Wynonna Earp created more than $166M in economic output: report

The SEVEN24 Films-produced sci-fi series has created nearly 1,500 jobs over its four seasons and $126.1 million in GDP, according to a study commissioned by the CMPA.
Wynonna Earp - Season 4

In the words of Wynonna Earp‘s titular character: “It’s good to be home.”

A new case study commissioned by CMPA shows that the gun-toting Alberta-shot sci-fi series has brought in millions in tax revenue and GDP between Alberta, Ontario and other parts of Canada.

Produced by SEVEN24 Films, Wynonna Earp has generated $166.7 million in total economic output and created nearly 1,500 full-time jobs over four seasons. The series made its return to the small screen on Sunday (July 26) with the premiere of season four on Syfy and CTV Sci-Fi.

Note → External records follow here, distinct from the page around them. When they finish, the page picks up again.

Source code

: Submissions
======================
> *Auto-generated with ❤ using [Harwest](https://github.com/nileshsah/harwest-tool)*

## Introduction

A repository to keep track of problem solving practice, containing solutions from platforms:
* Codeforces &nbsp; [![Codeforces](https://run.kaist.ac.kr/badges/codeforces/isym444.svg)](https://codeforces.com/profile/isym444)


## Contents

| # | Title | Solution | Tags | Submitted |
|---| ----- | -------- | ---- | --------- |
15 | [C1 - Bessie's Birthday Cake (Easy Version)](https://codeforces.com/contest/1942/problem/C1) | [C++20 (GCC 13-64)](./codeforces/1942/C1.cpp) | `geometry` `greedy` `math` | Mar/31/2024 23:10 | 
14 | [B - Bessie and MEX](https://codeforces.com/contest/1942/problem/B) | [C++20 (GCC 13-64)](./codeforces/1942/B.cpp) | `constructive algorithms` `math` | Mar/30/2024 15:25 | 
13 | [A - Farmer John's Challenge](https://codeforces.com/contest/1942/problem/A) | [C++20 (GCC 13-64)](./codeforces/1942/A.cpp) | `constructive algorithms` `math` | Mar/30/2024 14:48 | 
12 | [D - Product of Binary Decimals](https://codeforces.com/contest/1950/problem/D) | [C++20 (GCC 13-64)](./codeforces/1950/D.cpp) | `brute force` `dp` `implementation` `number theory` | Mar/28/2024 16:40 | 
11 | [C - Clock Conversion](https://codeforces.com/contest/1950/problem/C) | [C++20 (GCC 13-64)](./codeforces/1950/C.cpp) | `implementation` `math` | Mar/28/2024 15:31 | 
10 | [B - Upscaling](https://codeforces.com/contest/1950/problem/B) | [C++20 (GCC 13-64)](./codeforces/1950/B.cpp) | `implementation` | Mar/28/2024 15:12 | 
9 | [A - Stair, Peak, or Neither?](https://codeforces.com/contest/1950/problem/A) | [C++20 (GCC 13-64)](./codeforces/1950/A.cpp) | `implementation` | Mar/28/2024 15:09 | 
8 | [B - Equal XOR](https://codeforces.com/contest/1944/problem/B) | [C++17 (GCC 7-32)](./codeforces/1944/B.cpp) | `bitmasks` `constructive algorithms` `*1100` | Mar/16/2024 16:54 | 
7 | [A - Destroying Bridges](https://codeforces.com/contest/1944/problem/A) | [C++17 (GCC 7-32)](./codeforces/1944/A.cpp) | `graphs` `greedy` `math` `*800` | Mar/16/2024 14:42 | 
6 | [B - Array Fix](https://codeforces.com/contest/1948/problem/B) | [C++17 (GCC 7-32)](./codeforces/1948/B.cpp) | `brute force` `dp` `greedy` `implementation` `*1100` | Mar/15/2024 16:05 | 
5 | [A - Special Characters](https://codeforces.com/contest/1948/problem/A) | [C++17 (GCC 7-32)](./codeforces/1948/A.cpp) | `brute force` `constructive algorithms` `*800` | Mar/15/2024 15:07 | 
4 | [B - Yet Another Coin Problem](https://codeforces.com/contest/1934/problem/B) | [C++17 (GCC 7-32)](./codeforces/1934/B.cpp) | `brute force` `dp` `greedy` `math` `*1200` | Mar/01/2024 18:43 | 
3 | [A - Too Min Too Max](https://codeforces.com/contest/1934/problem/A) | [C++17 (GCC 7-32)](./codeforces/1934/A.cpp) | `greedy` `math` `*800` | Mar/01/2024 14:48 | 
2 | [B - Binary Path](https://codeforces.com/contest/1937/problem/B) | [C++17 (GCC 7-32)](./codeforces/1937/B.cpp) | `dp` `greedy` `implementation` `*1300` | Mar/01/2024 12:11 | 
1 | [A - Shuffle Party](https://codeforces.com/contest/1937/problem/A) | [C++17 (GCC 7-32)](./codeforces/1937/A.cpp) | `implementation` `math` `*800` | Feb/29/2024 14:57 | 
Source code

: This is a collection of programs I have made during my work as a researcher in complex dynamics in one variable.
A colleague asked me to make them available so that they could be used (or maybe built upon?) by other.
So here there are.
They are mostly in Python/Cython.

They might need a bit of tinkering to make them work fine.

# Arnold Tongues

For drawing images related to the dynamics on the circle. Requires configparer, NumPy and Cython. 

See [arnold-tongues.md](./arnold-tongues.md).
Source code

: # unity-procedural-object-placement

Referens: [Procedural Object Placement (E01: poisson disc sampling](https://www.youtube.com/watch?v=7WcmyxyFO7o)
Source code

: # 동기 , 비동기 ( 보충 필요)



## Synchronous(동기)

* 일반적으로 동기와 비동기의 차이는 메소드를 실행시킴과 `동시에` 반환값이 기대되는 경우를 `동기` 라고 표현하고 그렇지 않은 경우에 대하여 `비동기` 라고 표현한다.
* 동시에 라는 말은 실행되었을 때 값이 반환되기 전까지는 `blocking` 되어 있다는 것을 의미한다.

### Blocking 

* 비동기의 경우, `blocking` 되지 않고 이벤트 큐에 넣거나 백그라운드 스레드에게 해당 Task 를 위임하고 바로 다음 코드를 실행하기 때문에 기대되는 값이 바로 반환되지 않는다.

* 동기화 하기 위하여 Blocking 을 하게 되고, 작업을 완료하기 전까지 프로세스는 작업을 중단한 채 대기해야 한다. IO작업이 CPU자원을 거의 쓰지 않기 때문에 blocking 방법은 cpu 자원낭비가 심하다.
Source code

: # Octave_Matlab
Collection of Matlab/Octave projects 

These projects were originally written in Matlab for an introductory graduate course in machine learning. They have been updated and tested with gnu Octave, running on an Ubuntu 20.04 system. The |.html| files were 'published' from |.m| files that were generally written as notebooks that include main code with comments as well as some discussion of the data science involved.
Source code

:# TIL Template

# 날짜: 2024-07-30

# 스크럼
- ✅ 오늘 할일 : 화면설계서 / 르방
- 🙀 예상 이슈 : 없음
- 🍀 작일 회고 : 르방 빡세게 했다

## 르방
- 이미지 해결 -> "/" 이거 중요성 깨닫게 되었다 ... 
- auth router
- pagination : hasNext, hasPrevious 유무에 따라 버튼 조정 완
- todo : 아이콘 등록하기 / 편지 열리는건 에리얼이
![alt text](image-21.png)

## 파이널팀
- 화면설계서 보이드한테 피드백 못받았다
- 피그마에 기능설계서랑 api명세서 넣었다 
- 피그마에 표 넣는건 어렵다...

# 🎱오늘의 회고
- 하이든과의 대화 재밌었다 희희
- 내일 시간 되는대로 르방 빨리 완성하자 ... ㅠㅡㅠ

The case study shows Wynonna Earp created $110.3 million in economic output for Alberta, where the series is filmed, and $56.4 million for the rest of Canada, including post-production in Ontario, since production on season one started in 2015. Economic output by the series is measured by the total gross value of goods and services produced.

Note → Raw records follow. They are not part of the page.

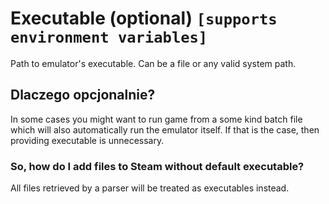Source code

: # Executable (optional) `[supports environment variables]`

Path to emulator's executable. Can be a file or any valid system path.

## Dlaczego opcjonalnie?

In some cases you might want to run game from a some kind batch file which will also automatically run the emulator itself. If that is the case, then providing executable is unnecessary.

### So, how do I add files to Steam without default executable?

All files retrieved by a parser will be treated as executables instead.
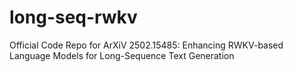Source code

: # long-seq-rwkv
Official Code Repo for ArXiV 2502.15485: Enhancing RWKV-based Language Models for Long-Sequence Text Generation

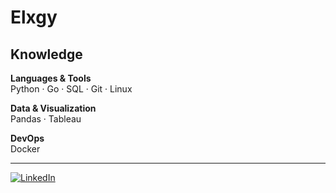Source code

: # Elxgy

## Knowledge

**Languages & Tools**  
Python · Go · SQL · Git · Linux

**Data & Visualization**  
Pandas · Tableau

**DevOps**  
Docker

-------------

[![LinkedIn](https://img.shields.io/badge/LinkedIn-0077B5?style=flat&logo=linkedin&logoColor=white)](https://www.linkedin.com/in/bernardozg/)
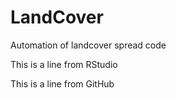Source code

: # LandCover
Automation of landcover spread code

This is a line from RStudio

This is a line from GitHub
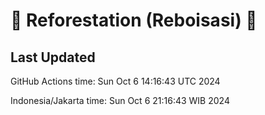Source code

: 
# 🌳 Reforestation (Reboisasi) 🌲

## Last Updated

GitHub Actions time: Sun Oct  6 14:16:43 UTC 2024

Indonesia/Jakarta time: Sun Oct  6 21:16:43 WIB 2024
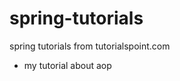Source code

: spring-tutorials
================

spring tutorials from tutorialspoint.com


+ my tutorial about aop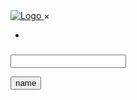<!-- Modal create -->

<div id="modal" class="academy-modal">
	<div class="modal-content-wrapper">
		<div class="modal-header d-flex align-items-center justify-content-center">
			<!-- modal header content -->
		</div>
		<div class="modal-body">
			<!-- modal body content -->
		</div>
	</div>
</div>

<!-- ------------------------------------------------------------------------------- -->

<!-- Alert create -->

<div class="alert" id="alert">
  <div class="header-logo">
    <a href="/">
      <img src="/static/images/fuchi_hoz_rgb-white 2.png" alt="Logo">
    </a>
    <span class="close-btn" onclick="document.querySelector('.alert').style.display='none';">&times;</span>
  </div>
  <div class="alert-content">
   <!-- alert message -->
  </div>
</div>

<!-- ------------------------------------------------------------------------------- -->

<!-- Left Menu create -->

<div id="left_menu" class="left-menu">
  <div class="left-side" id="open_left">
    <ul id="user-options" class='dropdown'>
      <li>
        <!-- menu content -->
       </li>
    </ul>
    </div>
</div>

<!-- ------------------------------------------------------------------------------- -->

<!-- Page container create -->

<div id="right-content" class="page-container">
  <div class="right-side">
    <!-- page content -->
  </div>
</div>

<!-- ------------------------------------------------------------------------------- -->

<!-- Card create -->

<div class="card">
  <div class="card-title">
    <h5>
      <!-- card title -->
    </h5>
  </div>
  <div class="card-content">
      <!-- card content -->
  </div>
</div>

<!-- ------------------------------------------------------------------------------- -->

<!-- Form create -->

<form action="/login" method="post">
  <div class="form-group">
  </div>
  <div class="form-group">
  </div>
</form>

<!-- ------------------------------------------------------------------------------- -->

<!-- Input create -->

<input type="text" class="form-control" />

<!-- ------------------------------------------------------------------------------- -->

<!-- Button create -->

<button class="btn bg-info">name</button>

Wynonna Earp generated $96.3 million in total production expenditure and $126.1 million in gross domestic product (GDP), with 931 jobs created in Alberta and an additional 559 in the rest of Canada. It also created $14.3 million in federal tax revenue and $11 million in provincial tax revenue.

Season three of Wynonna Earp alone generated $23.6 million in total production spend, with $14.9 million spent on labour and $8.7 million on goods and services. The total economic output came to $40.8 million and total GDP to $30.9 million. A total of 1,209 vendors across Canada benefit from season three, including 1,057 from Alberta, 123 from Ontario and 29 from additional Canadian provinces.

Wynonna Earp season three received $2.6 million in federal tax incentives through the Canadian Film or Video Production Tax Credit and $5.1 million in provincial tax credits through Alberta’s Screen Based Production Grant and the Ontario Film and Television Tax Credit. The CMPA estimates that season three created $15.69 of economic output per federal tax incentive dollar and $8 per provincial incentive dollar.

The series is currently back in production on the back-half of season four, which was shutdown in March due to the COVID-19 pandemic. The producers went ahead with post-production on the first six episodes of the season, which airs Sundays in July and August. The shutdown was the second major delay for season four, after it initially lost funding ahead of its original production date in 2019. SEVEN24 Films eventually struck a deal with Bell Media’s Crave and Cineflix to get season four back on track.